- _Source material_
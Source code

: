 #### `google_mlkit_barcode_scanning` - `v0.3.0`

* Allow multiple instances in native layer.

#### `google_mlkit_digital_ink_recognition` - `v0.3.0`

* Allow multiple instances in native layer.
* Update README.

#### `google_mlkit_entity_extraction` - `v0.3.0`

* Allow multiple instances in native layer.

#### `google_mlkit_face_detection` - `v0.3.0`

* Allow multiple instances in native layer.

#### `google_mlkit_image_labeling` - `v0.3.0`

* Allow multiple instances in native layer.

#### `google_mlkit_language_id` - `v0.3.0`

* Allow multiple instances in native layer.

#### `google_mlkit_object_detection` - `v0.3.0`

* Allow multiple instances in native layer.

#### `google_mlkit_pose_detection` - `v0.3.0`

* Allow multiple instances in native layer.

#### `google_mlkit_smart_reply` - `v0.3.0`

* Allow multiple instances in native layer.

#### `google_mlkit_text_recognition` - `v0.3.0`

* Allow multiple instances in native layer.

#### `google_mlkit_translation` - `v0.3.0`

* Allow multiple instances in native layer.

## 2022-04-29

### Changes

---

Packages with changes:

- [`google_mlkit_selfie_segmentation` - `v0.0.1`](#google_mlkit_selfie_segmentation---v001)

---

==

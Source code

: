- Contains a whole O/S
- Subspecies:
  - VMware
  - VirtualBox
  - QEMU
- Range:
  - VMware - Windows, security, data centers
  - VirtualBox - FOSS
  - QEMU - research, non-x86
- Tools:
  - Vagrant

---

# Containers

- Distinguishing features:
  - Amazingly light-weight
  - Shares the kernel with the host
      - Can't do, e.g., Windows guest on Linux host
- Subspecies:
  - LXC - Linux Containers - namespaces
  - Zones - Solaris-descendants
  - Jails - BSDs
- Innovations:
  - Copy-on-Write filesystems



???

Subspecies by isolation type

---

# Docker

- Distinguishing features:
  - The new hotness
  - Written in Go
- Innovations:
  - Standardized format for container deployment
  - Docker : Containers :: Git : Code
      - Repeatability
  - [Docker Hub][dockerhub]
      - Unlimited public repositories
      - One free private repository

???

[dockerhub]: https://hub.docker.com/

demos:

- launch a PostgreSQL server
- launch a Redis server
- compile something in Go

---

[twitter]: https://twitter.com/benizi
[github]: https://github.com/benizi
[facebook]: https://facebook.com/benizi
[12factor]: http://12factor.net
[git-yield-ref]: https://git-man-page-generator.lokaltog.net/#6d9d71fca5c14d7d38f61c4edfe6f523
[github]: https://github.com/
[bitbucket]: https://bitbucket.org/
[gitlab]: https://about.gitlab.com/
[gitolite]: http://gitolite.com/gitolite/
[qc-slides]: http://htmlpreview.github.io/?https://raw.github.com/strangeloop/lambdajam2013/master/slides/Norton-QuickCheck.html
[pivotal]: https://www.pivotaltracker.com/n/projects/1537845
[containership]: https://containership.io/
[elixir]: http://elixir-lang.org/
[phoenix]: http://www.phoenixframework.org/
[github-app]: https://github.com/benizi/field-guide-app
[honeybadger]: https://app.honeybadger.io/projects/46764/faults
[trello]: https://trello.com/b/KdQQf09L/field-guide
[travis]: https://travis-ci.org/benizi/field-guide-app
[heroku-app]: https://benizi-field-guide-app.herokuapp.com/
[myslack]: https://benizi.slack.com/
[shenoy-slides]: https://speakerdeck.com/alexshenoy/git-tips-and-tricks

--

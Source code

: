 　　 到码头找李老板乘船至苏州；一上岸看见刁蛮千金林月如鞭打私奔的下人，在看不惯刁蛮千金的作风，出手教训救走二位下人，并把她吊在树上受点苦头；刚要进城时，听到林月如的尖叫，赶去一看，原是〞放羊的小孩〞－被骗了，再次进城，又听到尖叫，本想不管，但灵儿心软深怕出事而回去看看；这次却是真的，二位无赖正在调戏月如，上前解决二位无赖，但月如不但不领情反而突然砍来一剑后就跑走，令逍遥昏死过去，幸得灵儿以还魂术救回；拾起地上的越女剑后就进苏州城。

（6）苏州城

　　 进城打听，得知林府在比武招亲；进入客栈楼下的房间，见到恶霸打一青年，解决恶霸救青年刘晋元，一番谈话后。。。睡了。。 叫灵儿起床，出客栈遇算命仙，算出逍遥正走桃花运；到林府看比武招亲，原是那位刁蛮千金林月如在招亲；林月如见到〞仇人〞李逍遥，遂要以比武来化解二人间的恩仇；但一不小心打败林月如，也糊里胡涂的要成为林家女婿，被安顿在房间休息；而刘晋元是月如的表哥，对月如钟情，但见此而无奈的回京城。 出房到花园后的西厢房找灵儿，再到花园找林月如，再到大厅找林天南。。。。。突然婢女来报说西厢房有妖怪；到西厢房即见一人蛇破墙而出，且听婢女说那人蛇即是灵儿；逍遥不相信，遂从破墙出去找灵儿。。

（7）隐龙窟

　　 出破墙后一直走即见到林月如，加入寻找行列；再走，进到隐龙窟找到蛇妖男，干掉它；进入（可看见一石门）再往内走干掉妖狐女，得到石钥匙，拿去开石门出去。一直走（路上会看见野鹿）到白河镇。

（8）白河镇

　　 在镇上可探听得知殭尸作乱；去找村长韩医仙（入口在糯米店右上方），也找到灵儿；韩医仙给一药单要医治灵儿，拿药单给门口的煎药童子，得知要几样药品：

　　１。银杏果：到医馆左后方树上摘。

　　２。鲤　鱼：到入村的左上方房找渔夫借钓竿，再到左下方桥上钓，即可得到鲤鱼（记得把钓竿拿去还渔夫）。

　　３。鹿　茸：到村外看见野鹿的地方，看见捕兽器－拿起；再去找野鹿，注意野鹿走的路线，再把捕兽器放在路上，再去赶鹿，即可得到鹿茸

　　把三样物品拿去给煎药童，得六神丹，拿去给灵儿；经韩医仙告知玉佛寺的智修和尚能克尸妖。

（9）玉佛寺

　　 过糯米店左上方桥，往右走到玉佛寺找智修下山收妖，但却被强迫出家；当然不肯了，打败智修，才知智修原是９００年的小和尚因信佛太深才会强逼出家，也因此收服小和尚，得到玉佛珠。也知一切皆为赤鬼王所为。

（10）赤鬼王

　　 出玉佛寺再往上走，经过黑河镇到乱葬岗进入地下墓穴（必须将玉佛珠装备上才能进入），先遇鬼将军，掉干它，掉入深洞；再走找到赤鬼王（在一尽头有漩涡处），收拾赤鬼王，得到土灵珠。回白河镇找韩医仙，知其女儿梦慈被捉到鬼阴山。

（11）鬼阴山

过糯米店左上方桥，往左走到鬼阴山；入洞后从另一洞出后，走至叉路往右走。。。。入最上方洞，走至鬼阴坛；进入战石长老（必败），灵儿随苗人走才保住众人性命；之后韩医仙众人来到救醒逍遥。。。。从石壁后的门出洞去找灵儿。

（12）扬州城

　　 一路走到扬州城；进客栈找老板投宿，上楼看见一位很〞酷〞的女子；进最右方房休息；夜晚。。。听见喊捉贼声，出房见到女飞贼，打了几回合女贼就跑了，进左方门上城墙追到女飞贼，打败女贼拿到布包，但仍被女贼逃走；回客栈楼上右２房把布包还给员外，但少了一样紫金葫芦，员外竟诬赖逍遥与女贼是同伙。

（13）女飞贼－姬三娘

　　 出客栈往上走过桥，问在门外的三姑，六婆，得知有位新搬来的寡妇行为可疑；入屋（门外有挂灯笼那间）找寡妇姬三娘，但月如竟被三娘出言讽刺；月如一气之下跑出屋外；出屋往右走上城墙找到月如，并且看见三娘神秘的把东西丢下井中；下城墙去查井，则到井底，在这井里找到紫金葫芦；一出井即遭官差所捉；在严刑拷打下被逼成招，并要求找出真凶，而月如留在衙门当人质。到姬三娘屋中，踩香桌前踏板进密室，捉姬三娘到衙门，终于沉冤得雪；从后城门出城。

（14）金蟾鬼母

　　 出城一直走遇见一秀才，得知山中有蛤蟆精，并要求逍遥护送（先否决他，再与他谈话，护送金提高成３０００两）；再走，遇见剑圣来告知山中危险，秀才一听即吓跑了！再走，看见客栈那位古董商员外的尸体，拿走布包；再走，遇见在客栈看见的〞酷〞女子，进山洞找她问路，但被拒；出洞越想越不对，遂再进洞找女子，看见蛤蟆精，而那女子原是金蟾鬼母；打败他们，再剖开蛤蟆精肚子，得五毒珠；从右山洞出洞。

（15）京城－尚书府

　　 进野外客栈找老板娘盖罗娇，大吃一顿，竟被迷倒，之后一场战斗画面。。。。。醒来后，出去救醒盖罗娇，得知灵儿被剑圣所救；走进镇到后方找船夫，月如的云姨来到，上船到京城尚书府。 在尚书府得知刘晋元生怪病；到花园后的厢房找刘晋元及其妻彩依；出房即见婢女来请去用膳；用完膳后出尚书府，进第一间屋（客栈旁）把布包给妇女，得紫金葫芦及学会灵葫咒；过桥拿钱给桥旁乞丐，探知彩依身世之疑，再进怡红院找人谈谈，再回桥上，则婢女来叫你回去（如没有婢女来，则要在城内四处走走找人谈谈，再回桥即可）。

- _Task goal_
Here the output must be the lines above from the line with "# Containers" to the line with "[containership]: https://containership.io/", both included, duplicated word for word and nothing else.

- _Output of the task_
# Containers

- Distinguishing features:
  - Amazingly light-weight
  - Shares the kernel with the host
      - Can't do, e.g., Windows guest on Linux host
- Subspecies:
  - LXC - Linux Containers - namespaces
  - Zones - Solaris-descendants
  - Jails - BSDs
- Innovations:
  - Copy-on-Write filesystems



???

Subspecies by isolation type

---

# Docker

- Distinguishing features:
  - The new hotness
  - Written in Go
- Innovations:
  - Standardized format for container deployment
  - Docker : Containers :: Git : Code
      - Repeatability
  - [Docker Hub][dockerhub]
      - Unlimited public repositories
      - One free private repository

???

[dockerhub]: https://hub.docker.com/

demos:

- launch a PostgreSQL server
- launch a Redis server
- compile something in Go

---

[twitter]: https://twitter.com/benizi
[github]: https://github.com/benizi
[facebook]: https://facebook.com/benizi
[12factor]: http://12factor.net
[git-yield-ref]: https://git-man-page-generator.lokaltog.net/#6d9d71fca5c14d7d38f61c4edfe6f523
[github]: https://github.com/
[bitbucket]: https://bitbucket.org/
[gitlab]: https://about.gitlab.com/
[gitolite]: http://gitolite.com/gitolite/
[qc-slides]: http://htmlpreview.github.io/?https://raw.github.com/strangeloop/lambdajam2013/master/slides/Norton-QuickCheck.html
[pivotal]: https://www.pivotaltracker.com/n/projects/1537845
[containership]: https://containership.io/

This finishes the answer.